[Opening SUPPLIED RECORDS section]

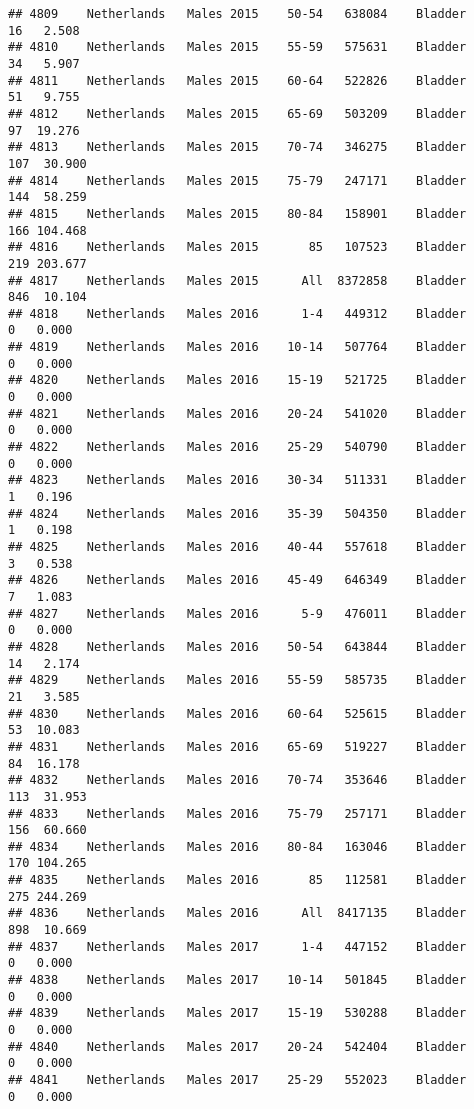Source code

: \documentclass[
]{article}
\begin{document}
\begin{verbatim}
## 4809    Netherlands   Males 2015    50-54   638084    Bladder     16   2.508
## 4810    Netherlands   Males 2015    55-59   575631    Bladder     34   5.907
## 4811    Netherlands   Males 2015    60-64   522826    Bladder     51   9.755
## 4812    Netherlands   Males 2015    65-69   503209    Bladder     97  19.276
## 4813    Netherlands   Males 2015    70-74   346275    Bladder    107  30.900
## 4814    Netherlands   Males 2015    75-79   247171    Bladder    144  58.259
## 4815    Netherlands   Males 2015    80-84   158901    Bladder    166 104.468
## 4816    Netherlands   Males 2015       85   107523    Bladder    219 203.677
## 4817    Netherlands   Males 2015      All  8372858    Bladder    846  10.104
## 4818    Netherlands   Males 2016      1-4   449312    Bladder      0   0.000
## 4819    Netherlands   Males 2016    10-14   507764    Bladder      0   0.000
## 4820    Netherlands   Males 2016    15-19   521725    Bladder      0   0.000
## 4821    Netherlands   Males 2016    20-24   541020    Bladder      0   0.000
## 4822    Netherlands   Males 2016    25-29   540790    Bladder      0   0.000
## 4823    Netherlands   Males 2016    30-34   511331    Bladder      1   0.196
## 4824    Netherlands   Males 2016    35-39   504350    Bladder      1   0.198
## 4825    Netherlands   Males 2016    40-44   557618    Bladder      3   0.538
## 4826    Netherlands   Males 2016    45-49   646349    Bladder      7   1.083
## 4827    Netherlands   Males 2016      5-9   476011    Bladder      0   0.000
## 4828    Netherlands   Males 2016    50-54   643844    Bladder     14   2.174
## 4829    Netherlands   Males 2016    55-59   585735    Bladder     21   3.585
## 4830    Netherlands   Males 2016    60-64   525615    Bladder     53  10.083
## 4831    Netherlands   Males 2016    65-69   519227    Bladder     84  16.178
## 4832    Netherlands   Males 2016    70-74   353646    Bladder    113  31.953
## 4833    Netherlands   Males 2016    75-79   257171    Bladder    156  60.660
## 4834    Netherlands   Males 2016    80-84   163046    Bladder    170 104.265
## 4835    Netherlands   Males 2016       85   112581    Bladder    275 244.269
## 4836    Netherlands   Males 2016      All  8417135    Bladder    898  10.669
## 4837    Netherlands   Males 2017      1-4   447152    Bladder      0   0.000
## 4838    Netherlands   Males 2017    10-14   501845    Bladder      0   0.000
## 4839    Netherlands   Males 2017    15-19   530288    Bladder      0   0.000
## 4840    Netherlands   Males 2017    20-24   542404    Bladder      0   0.000
## 4841    Netherlands   Males 2017    25-29   552023    Bladder      0   0.000

\end{verbatim}
\end{document}
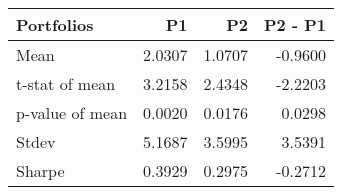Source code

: \begin{tabular}{lrrr}
\toprule
Portfolios & P1 & P2 & P2 - P1 \\
\midrule
Mean & 2.0307 & 1.0707 & -0.9600 \\
t-stat of mean & 3.2158 & 2.4348 & -2.2203 \\
p-value of mean & 0.0020 & 0.0176 & 0.0298 \\
Stdev & 5.1687 & 3.5995 & 3.5391 \\
Sharpe & 0.3929 & 0.2975 & -0.2712 \\
\bottomrule
\end{tabular}
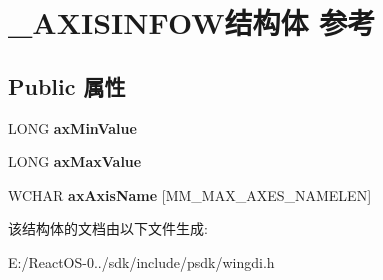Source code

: \hypertarget{struct___a_x_i_s_i_n_f_o_w}{}\section{\+\_\+\+A\+X\+I\+S\+I\+N\+F\+O\+W结构体 参考}
\label{struct___a_x_i_s_i_n_f_o_w}
\subsection*{Public 属性}
\begin{DoxyCompactItemize}
\item 
\mbox{\label{struct___a_x_i_s_i_n_f_o_w_a0826cc7e61923fa63e4bfee9d7c9f98c}} 
L\+O\+NG {\bfseries ax\+Min\+Value}
\item 
\mbox{\label{struct___a_x_i_s_i_n_f_o_w_a465b9e4f3602e78fcbd0d230dfeb3ce0}} 
L\+O\+NG {\bfseries ax\+Max\+Value}
\item 
\mbox{\label{struct___a_x_i_s_i_n_f_o_w_a5a100c1353e308e9cbdcc76905aae8ac}} 
W\+C\+H\+AR {\bfseries ax\+Axis\+Name} \mbox{[}M\+M\+\_\+\+M\+A\+X\+\_\+\+A\+X\+E\+S\+\_\+\+N\+A\+M\+E\+L\+EN\mbox{]}
\end{DoxyCompactItemize}


该结构体的文档由以下文件生成\+:\begin{DoxyCompactItemize}
\item 
E\+:/\+React\+O\+S-\/0../sdk/include/psdk/wingdi.\+h\end{DoxyCompactItemize}
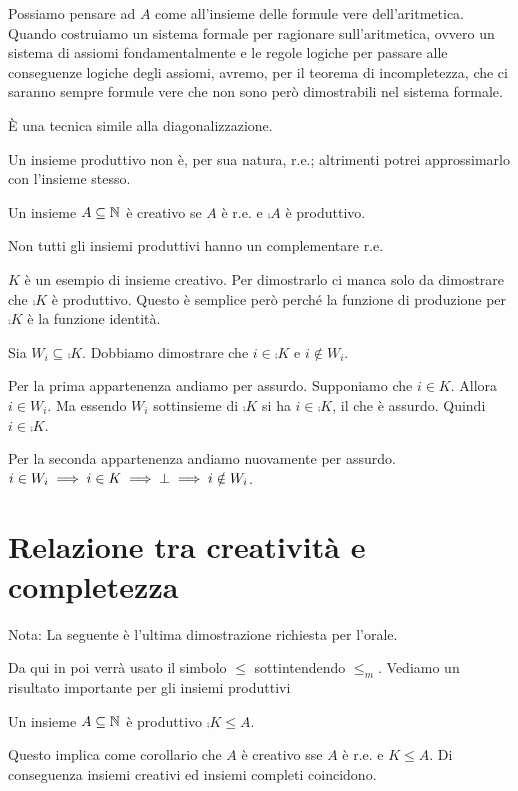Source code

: Possiamo pensare ad $A$ come all'insieme delle formule vere dell'aritmetica. Quando costruiamo un
sistema formale per ragionare sull'aritmetica, ovvero un sistema di assiomi fondamentalmente e le regole
logiche per passare alle conseguenze logiche degli assiomi, avremo, per il teorema di incompletezza,
che ci saranno sempre formule vere che non sono però dimostrabili nel sistema formale.

È una tecnica simile alla diagonalizzazione.

Un insieme produttivo non è, per sua natura, r.e.; altrimenti potrei approssimarlo con l'insieme
stesso.

\begin{defn}
    Un insieme $A \subseteq \mathbb{N}$ è creativo se $A$ è r.e. e $\comp{A}$ è produttivo.
\end{defn}

Non tutti gli insiemi produttivi hanno un complementare r.e.

$K$ è un esempio di insieme creativo. Per dimostrarlo ci manca solo da dimostrare che $\comp{K}$ è
produttivo. Questo è semplice però perché la funzione di produzione per $\comp{K}$ è la funzione
identità.

Sia $W_{i} \subseteq \comp{K}$. Dobbiamo dimostrare che $i \in \comp{K}$ e $i \notin W_{i}$.

Per la prima appartenenza andiamo per assurdo. Supponiamo che $i \in K$. Allora $i \in W_{i}$. Ma
essendo $W_{i}$ sottinsieme di $\comp{K}$ si ha $i \in \comp{K}$, il che è assurdo. Quindi $i \in
\comp{K}$.

Per la seconda appartenenza andiamo nuovamente per assurdo. $i \in W_{i} \implies i \in K \implies
\bot \implies i \notin W_{i}$.

\section{Relazione tra creatività e completezza}

Nota: La seguente è l'ultima dimostrazione richiesta per l'orale.

Da qui in poi verrà usato il simbolo $\leq$ sottintendendo $\leq_{m}$. Vediamo un risultato
importante per gli insiemi produttivi

\begin{thm}
    Un insieme $A \subseteq \mathbb{N}$ è produttivo $\comp{K} \leq A$.
\end{thm}

Questo implica come corollario che $A$ è creativo sse $A$ è r.e. e $K \leq A$. Di conseguenza
insiemi creativi ed insiemi completi coincidono.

[Closing SUPPLIED RECORDS section]

▸ **PROBLEM DETAILS**
Scan the records above for the word "dimostrare". Copy each line that has it.

▸ **WRITTEN RESPONSE**
$K$ è un esempio di insieme creativo. Per dimostrarlo ci manca solo da dimostrare che $\comp{K}$ è
Sia $W_{i} \subseteq \comp{K}$. Dobbiamo dimostrare che $i \in \comp{K}$ e $i \notin W_{i}$.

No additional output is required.